> PROVIDED MATERIAL
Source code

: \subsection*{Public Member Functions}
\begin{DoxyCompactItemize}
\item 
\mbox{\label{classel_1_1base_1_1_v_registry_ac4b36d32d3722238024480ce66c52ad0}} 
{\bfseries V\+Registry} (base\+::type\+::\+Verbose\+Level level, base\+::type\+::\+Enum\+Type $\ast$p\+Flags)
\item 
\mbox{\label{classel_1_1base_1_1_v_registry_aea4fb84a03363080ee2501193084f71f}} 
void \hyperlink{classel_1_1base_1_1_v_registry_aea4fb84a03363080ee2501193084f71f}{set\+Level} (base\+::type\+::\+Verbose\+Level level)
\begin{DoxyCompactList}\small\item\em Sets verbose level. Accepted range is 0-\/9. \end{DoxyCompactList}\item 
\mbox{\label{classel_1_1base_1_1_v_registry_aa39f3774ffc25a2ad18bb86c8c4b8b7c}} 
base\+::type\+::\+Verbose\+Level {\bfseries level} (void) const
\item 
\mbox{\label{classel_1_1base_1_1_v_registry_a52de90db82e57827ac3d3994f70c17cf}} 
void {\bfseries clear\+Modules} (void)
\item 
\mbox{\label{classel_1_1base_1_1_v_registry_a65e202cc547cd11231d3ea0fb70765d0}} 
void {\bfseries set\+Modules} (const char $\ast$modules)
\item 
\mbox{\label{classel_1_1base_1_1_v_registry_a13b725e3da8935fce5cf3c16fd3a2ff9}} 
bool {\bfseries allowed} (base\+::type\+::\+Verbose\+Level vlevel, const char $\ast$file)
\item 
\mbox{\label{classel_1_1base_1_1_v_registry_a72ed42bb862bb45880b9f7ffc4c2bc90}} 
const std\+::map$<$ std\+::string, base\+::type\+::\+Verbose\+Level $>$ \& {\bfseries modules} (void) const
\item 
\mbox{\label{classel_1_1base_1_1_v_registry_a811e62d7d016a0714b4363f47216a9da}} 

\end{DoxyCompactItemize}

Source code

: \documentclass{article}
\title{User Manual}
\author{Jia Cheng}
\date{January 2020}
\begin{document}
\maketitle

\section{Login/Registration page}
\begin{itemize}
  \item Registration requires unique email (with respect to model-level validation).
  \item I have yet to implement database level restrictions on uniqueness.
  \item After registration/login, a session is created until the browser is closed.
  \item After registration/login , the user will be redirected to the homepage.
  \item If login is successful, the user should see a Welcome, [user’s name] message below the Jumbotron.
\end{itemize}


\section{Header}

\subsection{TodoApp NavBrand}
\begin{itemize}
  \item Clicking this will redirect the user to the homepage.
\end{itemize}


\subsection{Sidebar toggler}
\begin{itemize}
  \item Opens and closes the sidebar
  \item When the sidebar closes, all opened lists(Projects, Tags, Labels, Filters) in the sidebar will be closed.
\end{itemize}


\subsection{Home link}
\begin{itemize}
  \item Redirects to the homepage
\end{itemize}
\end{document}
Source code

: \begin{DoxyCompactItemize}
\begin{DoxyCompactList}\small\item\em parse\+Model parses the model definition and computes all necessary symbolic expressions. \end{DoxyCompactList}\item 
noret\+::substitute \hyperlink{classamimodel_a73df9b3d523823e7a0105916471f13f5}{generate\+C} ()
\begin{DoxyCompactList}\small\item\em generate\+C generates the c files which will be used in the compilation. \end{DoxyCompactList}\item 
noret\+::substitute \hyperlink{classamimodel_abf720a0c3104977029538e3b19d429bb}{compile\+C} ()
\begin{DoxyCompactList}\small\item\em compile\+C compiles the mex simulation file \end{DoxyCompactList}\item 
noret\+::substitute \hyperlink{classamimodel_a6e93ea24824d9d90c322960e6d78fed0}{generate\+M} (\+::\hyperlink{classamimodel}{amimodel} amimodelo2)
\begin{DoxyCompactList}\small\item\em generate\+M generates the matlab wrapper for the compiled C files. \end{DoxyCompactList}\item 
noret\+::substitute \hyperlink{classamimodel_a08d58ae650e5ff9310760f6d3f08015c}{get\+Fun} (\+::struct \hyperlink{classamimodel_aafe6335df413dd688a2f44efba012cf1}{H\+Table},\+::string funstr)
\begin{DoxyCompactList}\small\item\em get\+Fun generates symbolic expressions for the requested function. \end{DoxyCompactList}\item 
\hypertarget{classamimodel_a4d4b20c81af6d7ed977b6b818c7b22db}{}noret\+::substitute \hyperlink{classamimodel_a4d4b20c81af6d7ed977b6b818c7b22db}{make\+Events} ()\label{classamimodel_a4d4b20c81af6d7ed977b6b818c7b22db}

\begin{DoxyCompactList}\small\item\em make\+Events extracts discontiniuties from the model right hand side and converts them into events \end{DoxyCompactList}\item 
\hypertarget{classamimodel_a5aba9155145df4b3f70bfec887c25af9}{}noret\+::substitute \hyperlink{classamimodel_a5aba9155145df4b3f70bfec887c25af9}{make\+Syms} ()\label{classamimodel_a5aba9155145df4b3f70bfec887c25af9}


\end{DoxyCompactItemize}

> INSTRUCTIONS TO FOLLOW
Give back the full listing above, exactly as it reads.

> ANSWER TO THIS TASK
Source code

: \subsection*{Public Member Functions}
\begin{DoxyCompactItemize}
\item 
\mbox{\label{classel_1_1base_1_1_v_registry_ac4b36d32d3722238024480ce66c52ad0}} 
{\bfseries V\+Registry} (base\+::type\+::\+Verbose\+Level level, base\+::type\+::\+Enum\+Type $\ast$p\+Flags)
\item 
\mbox{\label{classel_1_1base_1_1_v_registry_aea4fb84a03363080ee2501193084f71f}} 
void \hyperlink{classel_1_1base_1_1_v_registry_aea4fb84a03363080ee2501193084f71f}{set\+Level} (base\+::type\+::\+Verbose\+Level level)
\begin{DoxyCompactList}\small\item\em Sets verbose level. Accepted range is 0-\/9. \end{DoxyCompactList}\item 
\mbox{\label{classel_1_1base_1_1_v_registry_aa39f3774ffc25a2ad18bb86c8c4b8b7c}} 
base\+::type\+::\+Verbose\+Level {\bfseries level} (void) const
\item 
\mbox{\label{classel_1_1base_1_1_v_registry_a52de90db82e57827ac3d3994f70c17cf}} 
void {\bfseries clear\+Modules} (void)
\item 
\mbox{\label{classel_1_1base_1_1_v_registry_a65e202cc547cd11231d3ea0fb70765d0}} 
void {\bfseries set\+Modules} (const char $\ast$modules)
\item 
\mbox{\label{classel_1_1base_1_1_v_registry_a13b725e3da8935fce5cf3c16fd3a2ff9}} 
bool {\bfseries allowed} (base\+::type\+::\+Verbose\+Level vlevel, const char $\ast$file)
\item 
\mbox{\label{classel_1_1base_1_1_v_registry_a72ed42bb862bb45880b9f7ffc4c2bc90}} 
const std\+::map$<$ std\+::string, base\+::type\+::\+Verbose\+Level $>$ \& {\bfseries modules} (void) const
\item 
\mbox{\label{classel_1_1base_1_1_v_registry_a811e62d7d016a0714b4363f47216a9da}} 

\end{DoxyCompactItemize}

Source code

: \documentclass{article}
\title{User Manual}
\author{Jia Cheng}
\date{January 2020}
\begin{document}
\maketitle

\section{Login/Registration page}
\begin{itemize}
  \item Registration requires unique email (with respect to model-level validation).
  \item I have yet to implement database level restrictions on uniqueness.
  \item After registration/login, a session is created until the browser is closed.
  \item After registration/login , the user will be redirected to the homepage.
  \item If login is successful, the user should see a Welcome, [user’s name] message below the Jumbotron.
\end{itemize}


\section{Header}

\subsection{TodoApp NavBrand}
\begin{itemize}
  \item Clicking this will redirect the user to the homepage.
\end{itemize}


\subsection{Sidebar toggler}
\begin{itemize}
  \item Opens and closes the sidebar
  \item When the sidebar closes, all opened lists(Projects, Tags, Labels, Filters) in the sidebar will be closed.
\end{itemize}


\subsection{Home link}
\begin{itemize}
  \item Redirects to the homepage
\end{itemize}
\end{document}
Source code

: \begin{DoxyCompactItemize}
\begin{DoxyCompactList}\small\item\em parse\+Model parses the model definition and computes all necessary symbolic expressions. \end{DoxyCompactList}\item 
noret\+::substitute \hyperlink{classamimodel_a73df9b3d523823e7a0105916471f13f5}{generate\+C} ()
\begin{DoxyCompactList}\small\item\em generate\+C generates the c files which will be used in the compilation. \end{DoxyCompactList}\item 
noret\+::substitute \hyperlink{classamimodel_abf720a0c3104977029538e3b19d429bb}{compile\+C} ()
\begin{DoxyCompactList}\small\item\em compile\+C compiles the mex simulation file \end{DoxyCompactList}\item 
noret\+::substitute \hyperlink{classamimodel_a6e93ea24824d9d90c322960e6d78fed0}{generate\+M} (\+::\hyperlink{classamimodel}{amimodel} amimodelo2)
\begin{DoxyCompactList}\small\item\em generate\+M generates the matlab wrapper for the compiled C files. \end{DoxyCompactList}\item 
noret\+::substitute \hyperlink{classamimodel_a08d58ae650e5ff9310760f6d3f08015c}{get\+Fun} (\+::struct \hyperlink{classamimodel_aafe6335df413dd688a2f44efba012cf1}{H\+Table},\+::string funstr)
\begin{DoxyCompactList}\small\item\em get\+Fun generates symbolic expressions for the requested function. \end{DoxyCompactList}\item 
\hypertarget{classamimodel_a4d4b20c81af6d7ed977b6b818c7b22db}{}noret\+::substitute \hyperlink{classamimodel_a4d4b20c81af6d7ed977b6b818c7b22db}{make\+Events} ()\label{classamimodel_a4d4b20c81af6d7ed977b6b818c7b22db}

\begin{DoxyCompactList}\small\item\em make\+Events extracts discontiniuties from the model right hand side and converts them into events \end{DoxyCompactList}\item 
\hypertarget{classamimodel_a5aba9155145df4b3f70bfec887c25af9}{}noret\+::substitute \hyperlink{classamimodel_a5aba9155145df4b3f70bfec887c25af9}{make\+Syms} ()\label{classamimodel_a5aba9155145df4b3f70bfec887c25af9}


\end{DoxyCompactItemize}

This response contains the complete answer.